**Data records**
....

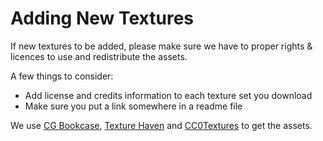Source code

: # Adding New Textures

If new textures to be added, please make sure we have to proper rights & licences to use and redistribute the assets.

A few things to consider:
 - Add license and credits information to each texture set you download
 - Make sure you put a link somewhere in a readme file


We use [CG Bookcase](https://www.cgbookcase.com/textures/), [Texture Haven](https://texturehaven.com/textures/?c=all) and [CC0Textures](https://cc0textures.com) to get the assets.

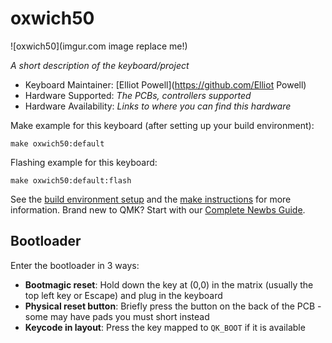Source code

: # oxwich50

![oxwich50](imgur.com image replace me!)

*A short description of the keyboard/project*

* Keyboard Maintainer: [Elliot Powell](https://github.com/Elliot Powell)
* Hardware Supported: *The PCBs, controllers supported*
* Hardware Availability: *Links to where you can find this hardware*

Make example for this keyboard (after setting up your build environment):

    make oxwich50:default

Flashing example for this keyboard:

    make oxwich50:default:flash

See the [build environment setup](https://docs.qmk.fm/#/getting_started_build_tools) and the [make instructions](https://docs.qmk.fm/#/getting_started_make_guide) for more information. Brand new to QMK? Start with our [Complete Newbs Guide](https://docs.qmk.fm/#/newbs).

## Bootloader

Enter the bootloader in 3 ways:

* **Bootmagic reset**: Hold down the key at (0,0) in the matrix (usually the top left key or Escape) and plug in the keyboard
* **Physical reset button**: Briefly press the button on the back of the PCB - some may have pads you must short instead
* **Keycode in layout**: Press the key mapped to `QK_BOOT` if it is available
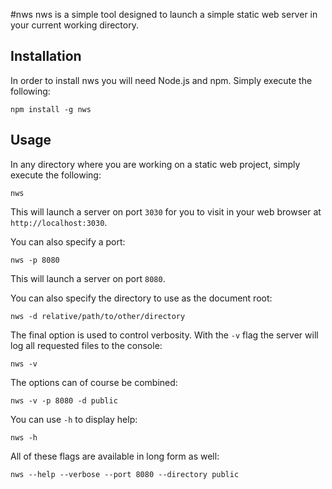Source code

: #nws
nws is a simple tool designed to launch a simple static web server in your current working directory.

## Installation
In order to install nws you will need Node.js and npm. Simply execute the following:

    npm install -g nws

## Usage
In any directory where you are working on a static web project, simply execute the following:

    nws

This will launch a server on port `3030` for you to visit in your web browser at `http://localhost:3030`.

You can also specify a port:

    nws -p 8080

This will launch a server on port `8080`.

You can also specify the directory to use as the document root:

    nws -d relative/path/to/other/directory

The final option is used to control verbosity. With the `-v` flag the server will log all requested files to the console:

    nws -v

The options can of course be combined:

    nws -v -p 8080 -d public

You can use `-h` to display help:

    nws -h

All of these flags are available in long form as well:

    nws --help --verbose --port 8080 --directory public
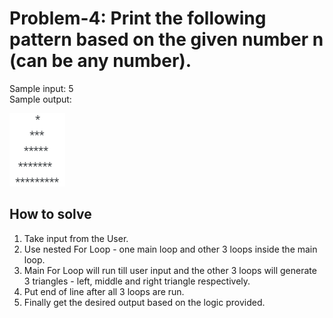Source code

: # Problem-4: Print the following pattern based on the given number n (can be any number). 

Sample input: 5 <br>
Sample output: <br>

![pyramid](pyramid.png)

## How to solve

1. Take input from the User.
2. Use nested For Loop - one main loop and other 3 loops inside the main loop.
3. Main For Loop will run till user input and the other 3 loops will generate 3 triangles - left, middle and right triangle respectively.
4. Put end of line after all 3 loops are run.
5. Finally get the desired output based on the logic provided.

....

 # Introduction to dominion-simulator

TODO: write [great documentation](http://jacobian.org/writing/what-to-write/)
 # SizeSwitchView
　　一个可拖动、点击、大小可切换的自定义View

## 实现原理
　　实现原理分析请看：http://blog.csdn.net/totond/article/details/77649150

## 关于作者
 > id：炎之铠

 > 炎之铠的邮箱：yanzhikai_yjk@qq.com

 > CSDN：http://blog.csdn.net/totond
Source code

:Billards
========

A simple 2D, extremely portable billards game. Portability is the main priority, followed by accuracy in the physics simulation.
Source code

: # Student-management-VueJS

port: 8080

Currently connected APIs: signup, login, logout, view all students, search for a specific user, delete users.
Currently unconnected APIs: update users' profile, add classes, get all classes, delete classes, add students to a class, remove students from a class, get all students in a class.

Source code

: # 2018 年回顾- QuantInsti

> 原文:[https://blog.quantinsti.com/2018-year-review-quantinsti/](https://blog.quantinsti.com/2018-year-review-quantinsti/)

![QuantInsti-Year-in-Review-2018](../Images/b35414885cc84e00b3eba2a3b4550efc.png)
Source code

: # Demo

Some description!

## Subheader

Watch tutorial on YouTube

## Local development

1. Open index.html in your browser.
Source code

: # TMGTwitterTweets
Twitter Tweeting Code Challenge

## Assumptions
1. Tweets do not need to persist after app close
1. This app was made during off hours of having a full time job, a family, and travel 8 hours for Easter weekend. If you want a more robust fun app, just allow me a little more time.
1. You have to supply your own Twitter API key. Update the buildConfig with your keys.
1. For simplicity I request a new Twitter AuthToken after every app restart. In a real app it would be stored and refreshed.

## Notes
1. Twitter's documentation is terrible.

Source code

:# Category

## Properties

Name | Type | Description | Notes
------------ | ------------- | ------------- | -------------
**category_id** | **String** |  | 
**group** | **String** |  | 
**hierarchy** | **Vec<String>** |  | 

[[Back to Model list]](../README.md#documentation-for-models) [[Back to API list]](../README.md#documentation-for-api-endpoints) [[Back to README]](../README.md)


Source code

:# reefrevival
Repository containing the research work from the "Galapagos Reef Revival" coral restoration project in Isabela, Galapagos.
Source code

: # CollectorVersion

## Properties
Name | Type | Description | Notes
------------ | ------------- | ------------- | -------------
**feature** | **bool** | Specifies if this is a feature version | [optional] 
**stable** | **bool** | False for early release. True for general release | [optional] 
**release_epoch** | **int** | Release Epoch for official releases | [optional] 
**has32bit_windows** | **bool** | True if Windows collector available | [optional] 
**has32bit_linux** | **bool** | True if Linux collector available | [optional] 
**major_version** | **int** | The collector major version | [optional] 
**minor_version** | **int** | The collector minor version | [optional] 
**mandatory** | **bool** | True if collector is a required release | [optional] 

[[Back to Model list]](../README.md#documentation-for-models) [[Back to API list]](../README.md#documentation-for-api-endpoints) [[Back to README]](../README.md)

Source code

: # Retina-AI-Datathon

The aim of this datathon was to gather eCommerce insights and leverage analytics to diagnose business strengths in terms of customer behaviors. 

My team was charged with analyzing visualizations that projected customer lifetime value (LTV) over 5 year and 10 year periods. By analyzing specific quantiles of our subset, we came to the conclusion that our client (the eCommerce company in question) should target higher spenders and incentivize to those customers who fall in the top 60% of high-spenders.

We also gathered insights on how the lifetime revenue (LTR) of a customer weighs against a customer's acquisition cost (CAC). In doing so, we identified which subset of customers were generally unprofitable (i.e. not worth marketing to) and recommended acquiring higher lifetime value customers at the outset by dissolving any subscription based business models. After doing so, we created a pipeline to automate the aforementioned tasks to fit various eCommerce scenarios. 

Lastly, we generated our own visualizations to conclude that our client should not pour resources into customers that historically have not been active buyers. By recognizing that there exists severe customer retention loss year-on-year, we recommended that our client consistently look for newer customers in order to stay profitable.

....

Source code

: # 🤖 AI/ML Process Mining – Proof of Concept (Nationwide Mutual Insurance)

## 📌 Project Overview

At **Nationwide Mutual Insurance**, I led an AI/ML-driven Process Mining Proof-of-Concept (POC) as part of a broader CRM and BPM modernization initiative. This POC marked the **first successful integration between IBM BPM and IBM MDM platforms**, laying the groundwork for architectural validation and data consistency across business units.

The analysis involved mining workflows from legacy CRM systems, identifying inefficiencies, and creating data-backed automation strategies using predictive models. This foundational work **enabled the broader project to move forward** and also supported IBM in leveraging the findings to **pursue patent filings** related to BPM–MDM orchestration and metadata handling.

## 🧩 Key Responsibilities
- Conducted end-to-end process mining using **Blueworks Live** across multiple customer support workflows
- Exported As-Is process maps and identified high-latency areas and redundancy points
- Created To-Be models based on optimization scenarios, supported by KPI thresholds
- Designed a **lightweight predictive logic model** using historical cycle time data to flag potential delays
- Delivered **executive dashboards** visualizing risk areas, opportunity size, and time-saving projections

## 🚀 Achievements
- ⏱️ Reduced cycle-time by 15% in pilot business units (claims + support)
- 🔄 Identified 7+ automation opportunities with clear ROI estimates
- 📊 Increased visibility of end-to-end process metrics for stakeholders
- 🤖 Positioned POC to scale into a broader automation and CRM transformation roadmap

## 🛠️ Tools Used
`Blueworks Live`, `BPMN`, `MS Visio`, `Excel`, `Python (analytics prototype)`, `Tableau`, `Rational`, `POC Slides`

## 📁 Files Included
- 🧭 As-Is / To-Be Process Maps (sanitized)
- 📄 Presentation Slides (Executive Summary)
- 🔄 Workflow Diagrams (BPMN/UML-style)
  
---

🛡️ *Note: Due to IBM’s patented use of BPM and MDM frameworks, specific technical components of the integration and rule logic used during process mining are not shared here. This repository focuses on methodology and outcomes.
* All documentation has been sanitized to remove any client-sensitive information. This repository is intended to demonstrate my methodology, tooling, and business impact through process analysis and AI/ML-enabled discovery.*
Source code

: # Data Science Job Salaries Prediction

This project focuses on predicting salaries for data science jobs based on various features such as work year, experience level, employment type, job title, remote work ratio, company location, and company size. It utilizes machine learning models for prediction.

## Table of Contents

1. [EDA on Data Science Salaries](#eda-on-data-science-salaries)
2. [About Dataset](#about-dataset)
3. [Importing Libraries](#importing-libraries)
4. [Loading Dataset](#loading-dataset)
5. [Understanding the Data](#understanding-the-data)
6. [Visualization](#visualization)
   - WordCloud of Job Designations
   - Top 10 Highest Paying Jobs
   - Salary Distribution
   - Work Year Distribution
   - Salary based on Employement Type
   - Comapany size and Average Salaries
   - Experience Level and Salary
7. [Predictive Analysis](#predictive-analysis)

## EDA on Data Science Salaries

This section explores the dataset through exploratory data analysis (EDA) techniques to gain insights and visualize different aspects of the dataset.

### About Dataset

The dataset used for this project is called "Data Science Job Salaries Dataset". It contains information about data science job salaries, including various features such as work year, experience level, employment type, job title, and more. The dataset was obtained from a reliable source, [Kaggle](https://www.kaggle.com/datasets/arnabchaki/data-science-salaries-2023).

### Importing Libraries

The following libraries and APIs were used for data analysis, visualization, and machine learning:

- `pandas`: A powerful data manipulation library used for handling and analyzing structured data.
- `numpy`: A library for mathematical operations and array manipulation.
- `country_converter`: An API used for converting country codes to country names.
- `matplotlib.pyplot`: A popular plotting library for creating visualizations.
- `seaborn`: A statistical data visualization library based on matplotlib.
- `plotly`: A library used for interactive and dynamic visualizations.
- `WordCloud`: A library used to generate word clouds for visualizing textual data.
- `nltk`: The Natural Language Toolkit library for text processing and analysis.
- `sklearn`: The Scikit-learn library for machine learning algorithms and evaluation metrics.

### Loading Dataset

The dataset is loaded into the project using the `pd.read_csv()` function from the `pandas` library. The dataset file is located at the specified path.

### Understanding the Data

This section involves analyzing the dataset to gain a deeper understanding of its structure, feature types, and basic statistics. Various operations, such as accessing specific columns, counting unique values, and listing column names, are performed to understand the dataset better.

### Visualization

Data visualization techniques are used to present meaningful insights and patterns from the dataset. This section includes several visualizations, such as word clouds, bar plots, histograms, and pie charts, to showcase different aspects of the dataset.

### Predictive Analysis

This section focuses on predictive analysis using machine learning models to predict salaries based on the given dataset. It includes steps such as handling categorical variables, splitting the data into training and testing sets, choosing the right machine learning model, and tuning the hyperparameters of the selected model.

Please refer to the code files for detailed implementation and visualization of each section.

....

**Work request**
Above are the lines; repeat exactly the ones from the line containing "The dataset is" down to the line containing "Please refer to", both inclusive.

**Answer to the problem**
The dataset is loaded into the project using the `pd.read_csv()` function from the `pandas` library. The dataset file is located at the specified path.

### Understanding the Data

This section involves analyzing the dataset to gain a deeper understanding of its structure, feature types, and basic statistics. Various operations, such as accessing specific columns, counting unique values, and listing column names, are performed to understand the dataset better.

### Visualization

Data visualization techniques are used to present meaningful insights and patterns from the dataset. This section includes several visualizations, such as word clouds, bar plots, histograms, and pie charts, to showcase different aspects of the dataset.

### Predictive Analysis

This section focuses on predictive analysis using machine learning models to predict salaries based on the given dataset. It includes steps such as handling categorical variables, splitting the data into training and testing sets, choosing the right machine learning model, and tuning the hyperparameters of the selected model.

Please refer to the code files for detailed implementation and visualization of each section.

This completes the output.